Start of Material shown

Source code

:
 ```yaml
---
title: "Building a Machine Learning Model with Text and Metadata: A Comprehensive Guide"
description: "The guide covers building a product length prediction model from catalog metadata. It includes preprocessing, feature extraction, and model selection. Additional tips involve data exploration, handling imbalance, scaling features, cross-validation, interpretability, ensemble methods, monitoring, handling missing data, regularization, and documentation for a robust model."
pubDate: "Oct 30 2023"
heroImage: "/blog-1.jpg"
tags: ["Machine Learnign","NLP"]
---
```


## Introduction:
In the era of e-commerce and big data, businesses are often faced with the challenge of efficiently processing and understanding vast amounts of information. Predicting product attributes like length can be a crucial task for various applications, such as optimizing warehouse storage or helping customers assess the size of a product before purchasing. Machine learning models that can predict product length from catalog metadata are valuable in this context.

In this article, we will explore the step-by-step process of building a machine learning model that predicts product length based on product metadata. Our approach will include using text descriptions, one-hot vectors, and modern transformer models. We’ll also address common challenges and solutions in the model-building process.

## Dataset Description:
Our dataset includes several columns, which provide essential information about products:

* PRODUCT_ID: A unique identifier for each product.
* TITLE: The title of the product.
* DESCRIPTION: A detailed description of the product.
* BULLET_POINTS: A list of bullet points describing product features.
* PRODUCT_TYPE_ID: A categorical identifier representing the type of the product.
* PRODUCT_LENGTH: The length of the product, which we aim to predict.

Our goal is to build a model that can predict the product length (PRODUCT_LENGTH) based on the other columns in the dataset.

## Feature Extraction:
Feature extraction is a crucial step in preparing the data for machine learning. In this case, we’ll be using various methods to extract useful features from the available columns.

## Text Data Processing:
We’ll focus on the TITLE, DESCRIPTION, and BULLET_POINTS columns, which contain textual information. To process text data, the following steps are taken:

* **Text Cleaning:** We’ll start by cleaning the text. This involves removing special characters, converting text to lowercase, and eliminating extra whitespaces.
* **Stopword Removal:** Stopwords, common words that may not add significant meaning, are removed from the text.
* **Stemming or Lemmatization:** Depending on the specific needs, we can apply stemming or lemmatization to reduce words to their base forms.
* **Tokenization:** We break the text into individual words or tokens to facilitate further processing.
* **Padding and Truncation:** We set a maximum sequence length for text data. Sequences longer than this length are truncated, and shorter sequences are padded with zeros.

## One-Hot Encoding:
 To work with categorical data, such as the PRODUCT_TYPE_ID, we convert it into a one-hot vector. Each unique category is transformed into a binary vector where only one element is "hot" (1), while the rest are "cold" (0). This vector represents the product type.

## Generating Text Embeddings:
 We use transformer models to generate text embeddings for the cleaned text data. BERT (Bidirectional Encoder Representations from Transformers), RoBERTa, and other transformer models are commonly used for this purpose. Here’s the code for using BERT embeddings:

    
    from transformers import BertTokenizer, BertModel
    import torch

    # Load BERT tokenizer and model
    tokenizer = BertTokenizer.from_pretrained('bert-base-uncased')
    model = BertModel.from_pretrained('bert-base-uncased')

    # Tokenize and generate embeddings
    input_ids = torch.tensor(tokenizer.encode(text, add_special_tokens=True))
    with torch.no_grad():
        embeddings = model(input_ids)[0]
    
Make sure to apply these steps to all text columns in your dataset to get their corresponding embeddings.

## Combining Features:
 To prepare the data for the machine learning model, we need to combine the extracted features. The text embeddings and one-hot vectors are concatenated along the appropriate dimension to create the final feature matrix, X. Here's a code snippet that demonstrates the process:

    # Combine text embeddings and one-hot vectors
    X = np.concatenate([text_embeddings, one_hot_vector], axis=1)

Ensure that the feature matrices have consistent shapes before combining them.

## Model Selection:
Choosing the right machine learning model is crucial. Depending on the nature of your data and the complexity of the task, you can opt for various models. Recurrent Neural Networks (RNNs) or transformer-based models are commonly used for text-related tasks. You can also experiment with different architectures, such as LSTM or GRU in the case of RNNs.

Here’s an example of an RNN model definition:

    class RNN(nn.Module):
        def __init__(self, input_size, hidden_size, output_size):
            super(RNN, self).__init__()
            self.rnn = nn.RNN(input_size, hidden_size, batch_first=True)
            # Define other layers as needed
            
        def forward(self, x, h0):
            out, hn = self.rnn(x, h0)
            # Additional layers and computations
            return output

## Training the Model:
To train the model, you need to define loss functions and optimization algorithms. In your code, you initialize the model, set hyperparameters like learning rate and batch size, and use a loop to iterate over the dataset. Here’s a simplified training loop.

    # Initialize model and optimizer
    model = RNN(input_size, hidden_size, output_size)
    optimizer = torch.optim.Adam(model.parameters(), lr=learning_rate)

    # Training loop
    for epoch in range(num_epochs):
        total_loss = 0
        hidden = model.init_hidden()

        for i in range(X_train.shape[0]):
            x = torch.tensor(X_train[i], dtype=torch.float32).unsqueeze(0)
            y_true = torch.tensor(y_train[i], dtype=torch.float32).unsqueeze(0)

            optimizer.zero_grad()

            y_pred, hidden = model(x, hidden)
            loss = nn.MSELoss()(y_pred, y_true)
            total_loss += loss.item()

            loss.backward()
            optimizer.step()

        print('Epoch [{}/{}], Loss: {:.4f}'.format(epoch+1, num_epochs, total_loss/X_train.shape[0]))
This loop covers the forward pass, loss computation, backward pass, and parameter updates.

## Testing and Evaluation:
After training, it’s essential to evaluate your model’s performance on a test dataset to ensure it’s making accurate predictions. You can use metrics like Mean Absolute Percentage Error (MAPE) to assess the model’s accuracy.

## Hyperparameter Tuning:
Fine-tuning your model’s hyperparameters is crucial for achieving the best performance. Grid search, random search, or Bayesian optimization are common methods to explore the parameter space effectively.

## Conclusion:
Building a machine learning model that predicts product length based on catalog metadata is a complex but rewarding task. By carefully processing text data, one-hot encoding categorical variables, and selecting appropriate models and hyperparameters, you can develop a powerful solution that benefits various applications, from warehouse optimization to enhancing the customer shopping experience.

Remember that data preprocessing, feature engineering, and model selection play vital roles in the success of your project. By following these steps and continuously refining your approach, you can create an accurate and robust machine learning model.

End of Material shown

In the records above, some lines hold the word "task". Say how many, and nothing more.

3